__WHAT YOU ARE ASKED TO DO__
Please restate every entry exactly. Leave out the pictures.

Pictures paired with source code:
= Beginning of Section =
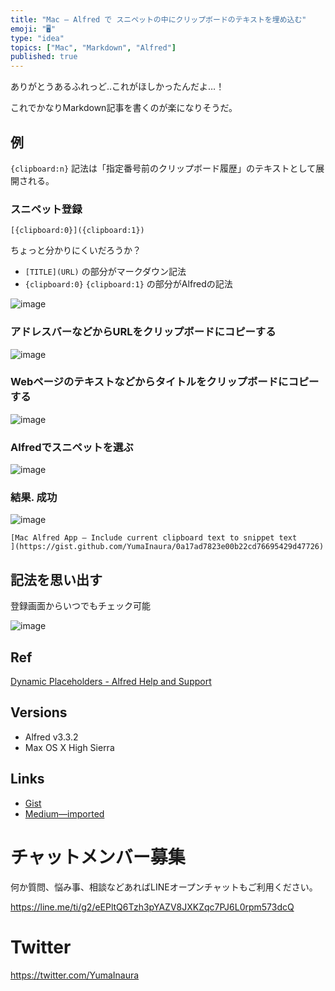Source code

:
 ```yaml
---
title: "Mac — Alfred で スニペットの中にクリップボードのテキストを埋め込む"
emoji: "🖥"
type: "idea"
topics: ["Mac", "Markdown", "Alfred"]
published: true
---
```


ありがとうあるふれっど‥これがほしかったんだよ…！ 

これでかなりMarkdown記事を書くのが楽になりそうだ。

## 例

`{clipboard:n}` 記法は「指定番号前のクリップボード履歴」のテキストとして展開される。

### スニペット登録


```
[{clipboard:0}]({clipboard:1})
```

ちょっと分かりにくいだろうか？

- `[TITLE](URL)` の部分がマークダウン記法
- `{clipboard:0}` `{clipboard:1}` の部分がAlfredの記法

![image](https://user-images.githubusercontent.com/13635059/44812678-deabf400-ac12-11e8-99b9-ca8079a6ff09.png)

### アドレスバーなどからURLをクリップボードにコピーする

![image](https://user-images.githubusercontent.com/13635059/44813141-0e0f3080-ac14-11e8-8d72-54403b9b4366.png)

### Webページのテキストなどからタイトルをクリップボードにコピーする

![image](https://user-images.githubusercontent.com/13635059/44813237-50387200-ac14-11e8-8c7b-f6df59c8fd40.png)

### Alfredでスニペットを選ぶ

![image](https://user-images.githubusercontent.com/13635059/44813052-cf797600-ac13-11e8-890f-6fbdd8288294.png)

### 結果. 成功

![image](https://user-images.githubusercontent.com/13635059/44813062-d56f5700-ac13-11e8-83be-9f62490d20df.png)

```
[Mac Alfred App — Include current clipboard text to snippet text
](https://gist.github.com/YumaInaura/0a17ad7823e00b22cd76695429d47726)
```

## 記法を思い出す

登録画面からいつでもチェック可能

![image](https://user-images.githubusercontent.com/13635059/45196924-98513780-b299-11e8-8793-d1d07d45462f.png)

## Ref

[Dynamic Placeholders - Alfred Help and Support](https://www.alfredapp.com/help/features/clipboard/dynamic-placeholders/)

## Versions

- Alfred v3.3.2
- Max OS X High Sierra

## Links

- [Gist](https://gist.github.com/YumaInaura/0a17ad7823e00b22cd76695429d47726)
- [Medium—imported](https://medium.com/supersonic-generation/mac-alfred-app-include-current-clipboard-text-to-snippet-text-dynamic-placeholders-5aed967482e3)









<!-- Update From Qiita API -->

# チャットメンバー募集


何か質問、悩み事、相談などあればLINEオープンチャットもご利用ください。

https://line.me/ti/g2/eEPltQ6Tzh3pYAZV8JXKZqc7PJ6L0rpm573dcQ





# Twitter


https://twitter.com/YumaInaura


<!-- Update From Qiita API -->


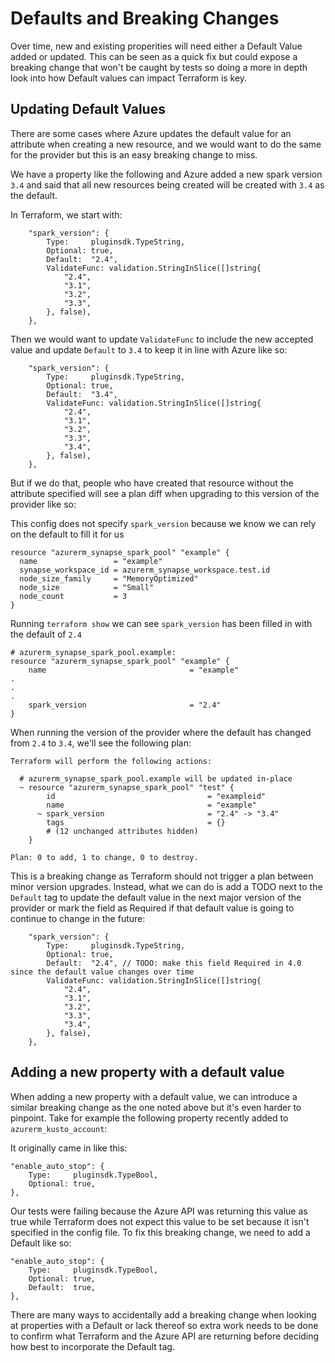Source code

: # Defaults and Breaking Changes

Over time, new and existing properities will need either a Default Value added or updated. This can be seen as a quick fix but could expose a breaking change that won't be caught by tests so doing a more in depth look into how Default values can impact Terraform is key.

## Updating Default Values

There are some cases where Azure updates the default value for an attribute when creating a new resource, and we would want to do the same for the provider but this is an easy breaking change to miss.

We have a property like the following and Azure added a new spark version `3.4` and said that all new resources being created will be created with `3.4` as the default. 

In Terraform, we start with:

```hcl
    "spark_version": {
		Type:     pluginsdk.TypeString,
		Optional: true,
		Default:  "2.4",
		ValidateFunc: validation.StringInSlice([]string{
			"2.4",
			"3.1",
			"3.2",
			"3.3",
		}, false),
	},
```

Then we would want to update `ValidateFunc` to include the new accepted value and update `Default` to `3.4` to keep it in line with Azure like so:

```hcl
    "spark_version": {
		Type:     pluginsdk.TypeString,
		Optional: true,
		Default:  "3.4",
		ValidateFunc: validation.StringInSlice([]string{
			"2.4",
			"3.1",
			"3.2",
			"3.3",
			"3.4",
		}, false),
	},
```

But if we do that, people who have created that resource without the attribute specified will see a plan diff when upgrading to this version of the provider like so:

This config does not specify `spark_version` because we know we can rely on the default to fill it for us

```hcl
resource "azurerm_synapse_spark_pool" "example" {
  name                 = "example"
  synapse_workspace_id = azurerm_synapse_workspace.test.id
  node_size_family     = "MemoryOptimized"
  node_size            = "Small"
  node_count           = 3
}
```

Running `terraform show` we can see `spark_version` has been filled in with the default of `2.4`

```hcl
# azurerm_synapse_spark_pool.example:
resource "azurerm_synapse_spark_pool" "example" {
    name                                = "example"
.
.
.
    spark_version                       = "2.4"
}
```

When running the version of the provider where the default has changed from `2.4` to `3.4`, we'll see the following plan:

```hcl
Terraform will perform the following actions:

  # azurerm_synapse_spark_pool.example will be updated in-place
  ~ resource "azurerm_synapse_spark_pool" "test" {
        id                                  = "exampleid"
        name                                = "example"
      ~ spark_version                       = "2.4" -> "3.4"
        tags                                = {}
        # (12 unchanged attributes hidden)
    }

Plan: 0 to add, 1 to change, 0 to destroy.
```

This is a breaking change as Terraform should not trigger a plan between minor version upgrades. Instead, what we can do is add a TODO next to the `Default` tag to update the default value in the next major version of the provider or mark the field as Required if that default value is going to continue to change in the future:

```hcl
    "spark_version": {
		Type:     pluginsdk.TypeString,
		Optional: true,
		Default:  "2.4", // TODO: make this field Required in 4.0 since the default value changes over time
		ValidateFunc: validation.StringInSlice([]string{
			"2.4",
			"3.1",
			"3.2",
			"3.3",
			"3.4", 
		}, false),
	},
```

## Adding a new property with a default value

When adding a new property with a default value, we can introduce a similar breaking change as the one noted above but it's even harder to pinpoint. Take for example the following property recently added to `azurerm_kusto_account`:
                             
It originally came in like this:

```hcl
"enable_auto_stop": {
	Type:     pluginsdk.TypeBool,
	Optional: true,
},
```

Our tests were failing because the Azure API was returning this value as true while Terraform does not expect this value to be set because it isn't specified in the config file. To fix this breaking change, we need to add a Default like so:

```hcl
"enable_auto_stop": {
	Type:     pluginsdk.TypeBool,
	Optional: true,
	Default:  true,
},
```

There are many ways to accidentally add a breaking change when looking at properties with a Default or lack thereof so extra work needs to be done to confirm what Terraform and the Azure API are returning before deciding how best to incorporate the Default tag.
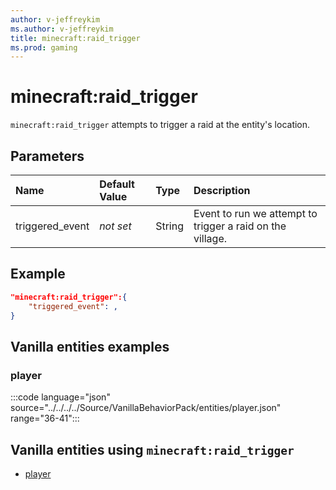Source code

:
 ```yaml
---
author: v-jeffreykim
ms.author: v-jeffreykim
title: minecraft:raid_trigger
ms.prod: gaming
---
```


# minecraft:raid_trigger

`minecraft:raid_trigger` attempts to trigger a raid at the entity's location.

## Parameters

|Name |Default Value  |Type  |Description  |
|:----------|:----------|:----------|:----------|
| triggered_event| *not set*| String| Event to run we attempt to trigger a raid on the village. |

## Example

```json
"minecraft:raid_trigger":{
    "triggered_event": ,
}
```

## Vanilla entities examples

### player

:::code language="json" source="../../../../Source/VanillaBehaviorPack/entities/player.json" range="36-41":::

## Vanilla entities using `minecraft:raid_trigger`

- [player](../../../../Source/VanillaBehaviorPack_Snippets/entities/player.md)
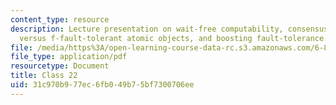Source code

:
 ```yaml
---
content_type: resource
description: Lecture presentation on wait-free computability, consensus objects, wait-free
  versus f-fault-tolerant atomic objects, and boosting fault-tolerance.
file: /media/https%3A/open-learning-course-data-rc.s3.amazonaws.com/6-852j-distributed-algorithms-fall-2009/31c970b977ec6fb049b75bf7300706ee_MIT6_852JF09_lec22.pdf
file_type: application/pdf
resourcetype: Document
title: Class 22
uid: 31c970b9-77ec-6fb0-49b7-5bf7300706ee
---
```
= End of Section =
__ANSWER SPACE__
Source code

:
 ```yaml
---
title: "Mac — Alfred で スニペットの中にクリップボードのテキストを埋め込む"
emoji: "🖥"
type: "idea"
topics: ["Mac", "Markdown", "Alfred"]
published: true
---
```


ありがとうあるふれっど‥これがほしかったんだよ…！ 

これでかなりMarkdown記事を書くのが楽になりそうだ。

## 例

`{clipboard:n}` 記法は「指定番号前のクリップボード履歴」のテキストとして展開される。

### スニペット登録


```
[{clipboard:0}]({clipboard:1})
```

ちょっと分かりにくいだろうか？

- `[TITLE](URL)` の部分がマークダウン記法
- `{clipboard:0}` `{clipboard:1}` の部分がAlfredの記法

![image](https://user-images.githubusercontent.com/13635059/44812678-deabf400-ac12-11e8-99b9-ca8079a6ff09.png)

### アドレスバーなどからURLをクリップボードにコピーする

![image](https://user-images.githubusercontent.com/13635059/44813141-0e0f3080-ac14-11e8-8d72-54403b9b4366.png)

### Webページのテキストなどからタイトルをクリップボードにコピーする

![image](https://user-images.githubusercontent.com/13635059/44813237-50387200-ac14-11e8-8c7b-f6df59c8fd40.png)

### Alfredでスニペットを選ぶ

![image](https://user-images.githubusercontent.com/13635059/44813052-cf797600-ac13-11e8-890f-6fbdd8288294.png)

### 結果. 成功

![image](https://user-images.githubusercontent.com/13635059/44813062-d56f5700-ac13-11e8-83be-9f62490d20df.png)

```
[Mac Alfred App — Include current clipboard text to snippet text
](https://gist.github.com/YumaInaura/0a17ad7823e00b22cd76695429d47726)
```

## 記法を思い出す

登録画面からいつでもチェック可能

![image](https://user-images.githubusercontent.com/13635059/45196924-98513780-b299-11e8-8793-d1d07d45462f.png)

## Ref

[Dynamic Placeholders - Alfred Help and Support](https://www.alfredapp.com/help/features/clipboard/dynamic-placeholders/)

## Versions

- Alfred v3.3.2
- Max OS X High Sierra

## Links

- [Gist](https://gist.github.com/YumaInaura/0a17ad7823e00b22cd76695429d47726)
- [Medium—imported](https://medium.com/supersonic-generation/mac-alfred-app-include-current-clipboard-text-to-snippet-text-dynamic-placeholders-5aed967482e3)









<!-- Update From Qiita API -->

# チャットメンバー募集


何か質問、悩み事、相談などあればLINEオープンチャットもご利用ください。

https://line.me/ti/g2/eEPltQ6Tzh3pYAZV8JXKZqc7PJ6L0rpm573dcQ





# Twitter


https://twitter.com/YumaInaura


<!-- Update From Qiita API -->


Source code

: # Defaults and Breaking Changes

Over time, new and existing properities will need either a Default Value added or updated. This can be seen as a quick fix but could expose a breaking change that won't be caught by tests so doing a more in depth look into how Default values can impact Terraform is key.

## Updating Default Values

There are some cases where Azure updates the default value for an attribute when creating a new resource, and we would want to do the same for the provider but this is an easy breaking change to miss.

We have a property like the following and Azure added a new spark version `3.4` and said that all new resources being created will be created with `3.4` as the default. 

In Terraform, we start with:

```hcl
    "spark_version": {
		Type:     pluginsdk.TypeString,
		Optional: true,
		Default:  "2.4",
		ValidateFunc: validation.StringInSlice([]string{
			"2.4",
			"3.1",
			"3.2",
			"3.3",
		}, false),
	},
```

Then we would want to update `ValidateFunc` to include the new accepted value and update `Default` to `3.4` to keep it in line with Azure like so:

```hcl
    "spark_version": {
		Type:     pluginsdk.TypeString,
		Optional: true,
		Default:  "3.4",
		ValidateFunc: validation.StringInSlice([]string{
			"2.4",
			"3.1",
			"3.2",
			"3.3",
			"3.4",
		}, false),
	},
```

But if we do that, people who have created that resource without the attribute specified will see a plan diff when upgrading to this version of the provider like so:

This config does not specify `spark_version` because we know we can rely on the default to fill it for us

```hcl
resource "azurerm_synapse_spark_pool" "example" {
  name                 = "example"
  synapse_workspace_id = azurerm_synapse_workspace.test.id
  node_size_family     = "MemoryOptimized"
  node_size            = "Small"
  node_count           = 3
}
```

Running `terraform show` we can see `spark_version` has been filled in with the default of `2.4`

```hcl
# azurerm_synapse_spark_pool.example:
resource "azurerm_synapse_spark_pool" "example" {
    name                                = "example"
.
.
.
    spark_version                       = "2.4"
}
```

When running the version of the provider where the default has changed from `2.4` to `3.4`, we'll see the following plan:

```hcl
Terraform will perform the following actions:

  # azurerm_synapse_spark_pool.example will be updated in-place
  ~ resource "azurerm_synapse_spark_pool" "test" {
        id                                  = "exampleid"
        name                                = "example"
      ~ spark_version                       = "2.4" -> "3.4"
        tags                                = {}
        # (12 unchanged attributes hidden)
    }

Plan: 0 to add, 1 to change, 0 to destroy.
```

This is a breaking change as Terraform should not trigger a plan between minor version upgrades. Instead, what we can do is add a TODO next to the `Default` tag to update the default value in the next major version of the provider or mark the field as Required if that default value is going to continue to change in the future:

```hcl
    "spark_version": {
		Type:     pluginsdk.TypeString,
		Optional: true,
		Default:  "2.4", // TODO: make this field Required in 4.0 since the default value changes over time
		ValidateFunc: validation.StringInSlice([]string{
			"2.4",
			"3.1",
			"3.2",
			"3.3",
			"3.4", 
		}, false),
	},
```

## Adding a new property with a default value

When adding a new property with a default value, we can introduce a similar breaking change as the one noted above but it's even harder to pinpoint. Take for example the following property recently added to `azurerm_kusto_account`:
                             
It originally came in like this:

```hcl
"enable_auto_stop": {
	Type:     pluginsdk.TypeBool,
	Optional: true,
},
```

Our tests were failing because the Azure API was returning this value as true while Terraform does not expect this value to be set because it isn't specified in the config file. To fix this breaking change, we need to add a Default like so:

```hcl
"enable_auto_stop": {
	Type:     pluginsdk.TypeBool,
	Optional: true,
	Default:  true,
},
```

There are many ways to accidentally add a breaking change when looking at properties with a Default or lack thereof so extra work needs to be done to confirm what Terraform and the Azure API are returning before deciding how best to incorporate the Default tag.
Source code

:
 ```yaml
---
author: v-jeffreykim
ms.author: v-jeffreykim
title: minecraft:raid_trigger
ms.prod: gaming
---
```


# minecraft:raid_trigger

`minecraft:raid_trigger` attempts to trigger a raid at the entity's location.

## Parameters

|Name |Default Value  |Type  |Description  |
|:----------|:----------|:----------|:----------|
| triggered_event| *not set*| String| Event to run we attempt to trigger a raid on the village. |

## Example

```json
"minecraft:raid_trigger":{
    "triggered_event": ,
}
```

## Vanilla entities examples

### player

:::code language="json" source="../../../../Source/VanillaBehaviorPack/entities/player.json" range="36-41":::

## Vanilla entities using `minecraft:raid_trigger`

- [player](../../../../Source/VanillaBehaviorPack_Snippets/entities/player.md)
Source code

:
 ```yaml
---
content_type: resource
description: Lecture presentation on wait-free computability, consensus objects, wait-free
  versus f-fault-tolerant atomic objects, and boosting fault-tolerance.
file: /media/https%3A/open-learning-course-data-rc.s3.amazonaws.com/6-852j-distributed-algorithms-fall-2009/31c970b977ec6fb049b75bf7300706ee_MIT6_852JF09_lec22.pdf
file_type: application/pdf
resourcetype: Document
title: Class 22
uid: 31c970b9-77ec-6fb0-49b7-5bf7300706ee
---
```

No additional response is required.